La Partie I est une vue d’ensemble des fondements théoriques et philosophiques des termes et des idées qu’il explore, mais, comme il le fait remarquer à juste titre, le lecteur peut sauter cette partie et « malgré tout glaner des renseignements utiles dans les trois parties suivantes ». La Partie II explore des idées clés que les chefs subalternes reconnaîtront, notamment la puissance de combat, le Schwerpunkt et l’effort principal, l’action offensive et plusieurs autres. La Partie III présente douze problèmes de nature tactique, notamment sur les articulations de la puissance de combat, l’effort principal, la perturbation et l’acceptation du désordre.
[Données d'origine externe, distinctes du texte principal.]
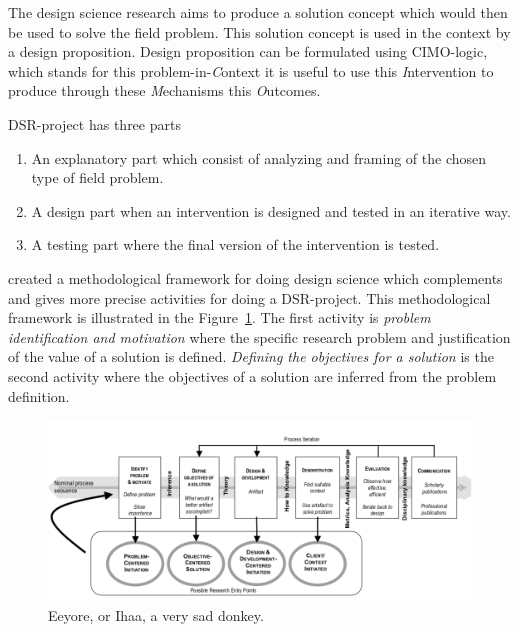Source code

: The design science research aims to produce a solution concept which would then be used to solve the field problem. This solution concept is used in the context by a design proposition. Design proposition can be formulated using CIMO-logic, which stands for this problem-in-\emph{C}ontext it is useful to use this \emph{I}ntervention to produce through these \emph{M}echanisms this \emph{O}utcomes.

DSR-project has three parts \begin{enumerate}
\item An explanatory part which consist of analyzing and framing of the chosen type of field problem.
\item A design part when an intervention is designed and tested in an iterative way.
\item A testing part where the final version of the intervention is tested. \parencite{Aken:2014}
\end{enumerate}

\textcite{Peffers:2007} created a methodological framework for doing design science which complements and gives more precise activities for doing a DSR-project. This methodological framework is illustrated in the Figure~\ref{fig:dsrm-model}. The first activity is \emph{problem identification and motivation} where the specific research problem and justification of the value of a solution is defined. \emph{Defining the objectives for a solution} is the second activity where the objectives of a solution are inferred from the problem definition.

\begin{figure}[ht]
  \begin{center}
    \includegraphics[width=\textwidth]{dippa/images/DSRM-model.png}
    \caption{Eeyore, or Ihaa, a very sad donkey.}
    \label{fig:dsrm-model}
  \end{center}
\end{figure}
Ses réponses personnelles aux problèmes sont malheureusement reléguées à une annexe. La Partie IV contient ses réflexions personnelles et les documents de référence. Les sections portant sur les armes individuelles de l’équipe interarmes ajoutent peu de choses aux connaissances que possèdent déjà les leaders tactiques subalternes. Cette partie est suivie par pas moins de vingt-deux annexes, y compris une longue liste de sujets apparemment aléatoires, par exemple la conception de l’instruction, la capacité de prendre soin de soi quand on est un chef, le processus d’analyse après action et bien d’autres. Assurément, ces annexes contiennent de nombreuses idées intéressantes, mais une grande partie de ce contenu aurait pu être intégré dans les parties principales. Ces annexes sont placées avant la conclusion. Malheureusement, il n’y a pas d’index permettant une consultation rapide.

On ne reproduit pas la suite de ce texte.